Most of you will of heard the cicadas shrill in the trees in Fethiye, probably mistaking it for a bird chorus. They normally make this noise in the heat of the day.
Experts offer mixed opinions on the subject, but it is generally accepted that cicada bugs in the garden are mostly harmless. However, they may cause damage – usually minor – to young or newly transplanted trees, or to trees that are already stressed and less than healthy.
If you’re overwhelmed by the hordes of cicadas, or if you think they are damaging a prized tree or shrub, you can take steps to minimize the damage. One easy way is to protect the tree with mosquito netting or old curtains as soon as the invasion gets serious.
June Beetles or June bugs as they’re also known, look like scarab beetles and can come in metallic colours. June Beetles feed on roots of plants and can cause damage to a wide variety of plants.
You can apply an insecticide to the soil to get rid of them or, if you’re looking for an organic method for how to kill June bugs, you can build a June bug trap.
Read more here: https://www.thespruce.com/how-to-get-rid-of-june-bugs-4688779
Sow and grow
There are still plants to sow and grow in July. Spring flowering perennials like aquilegia, delphiniums and lupins.
Prepare for winter flowers by sowing winter flowering pansies.
For flowers that bridge the spring-summer gap, sow biennials like foxgloves, sweet Williams or wallflowers.
Fast growing herbs such as basil, coriander, dill and parsley can be sown in containers or, if you prefer, in the ground. Salad leaves love the sun providing they are kept watered and will keep growing as quickly as you pick the fresh leaves.
Tomatoes can be grown from cuttings just as easy as from seed and it’s a quicker way to grow the plants. Place a cutting that is at least four inches long in water or moist soil and after 10 days there will be roots. You can transplant if necessary.

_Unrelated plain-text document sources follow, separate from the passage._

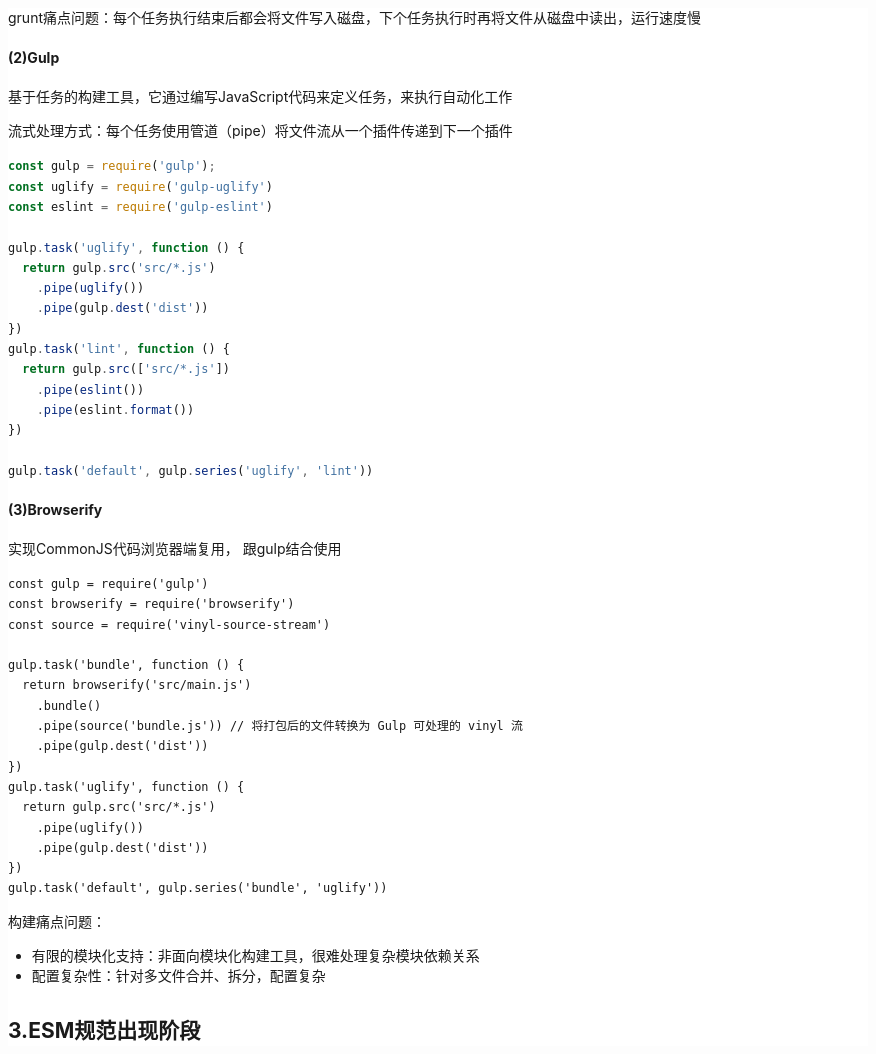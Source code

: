 grunt痛点问题：每个任务执行结束后都会将文件写入磁盘，下个任务执行时再将文件从磁盘中读出，运行速度慢

#### (2)Gulp

基于任务的构建工具，它通过编写JavaScript代码来定义任务，来执行自动化工作

流式处理方式：每个任务使用管道（pipe）将文件流从一个插件传递到下一个插件

```js
const gulp = require('gulp');
const uglify = require('gulp-uglify')
const eslint = require('gulp-eslint')
 
gulp.task('uglify', function () {
  return gulp.src('src/*.js')
    .pipe(uglify())
    .pipe(gulp.dest('dist'))
})
gulp.task('lint', function () {
  return gulp.src(['src/*.js'])
    .pipe(eslint())
    .pipe(eslint.format())
})
 
gulp.task('default', gulp.series('uglify', 'lint'))
```

#### (3)Browserify

实现CommonJS代码浏览器端复用， 跟gulp结合使用

```JS
const gulp = require('gulp')
const browserify = require('browserify')
const source = require('vinyl-source-stream')
 
gulp.task('bundle', function () {
  return browserify('src/main.js')
    .bundle()
    .pipe(source('bundle.js')) // 将打包后的文件转换为 Gulp 可处理的 vinyl 流
    .pipe(gulp.dest('dist'))
})
gulp.task('uglify', function () {
  return gulp.src('src/*.js')
    .pipe(uglify())
    .pipe(gulp.dest('dist'))
})
gulp.task('default', gulp.series('bundle', 'uglify'))
```

构建痛点问题：

- 有限的模块化支持：非面向模块化构建工具，很难处理复杂模块依赖关系
- 配置复杂性：针对多文件合并、拆分，配置复杂

## 3.ESM规范出现阶段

Cucumbers and gherkins can be sown now for late summer harvesting, or if you fancy something different sow kohl rabi for a crop in approximately eight weeks.
If you have already removed any spent flowering plants or vegetables look to replace them with flowering plants that are available at the local markets from 5TL to 20TL depending on size or even Migros have the occasional plant bargain – recently Dahlias were on sale at 7.90TL.
I’ll leave you with this pun until next time.
Why do gardener’s plant bulbs? So the worms can see where they’re going.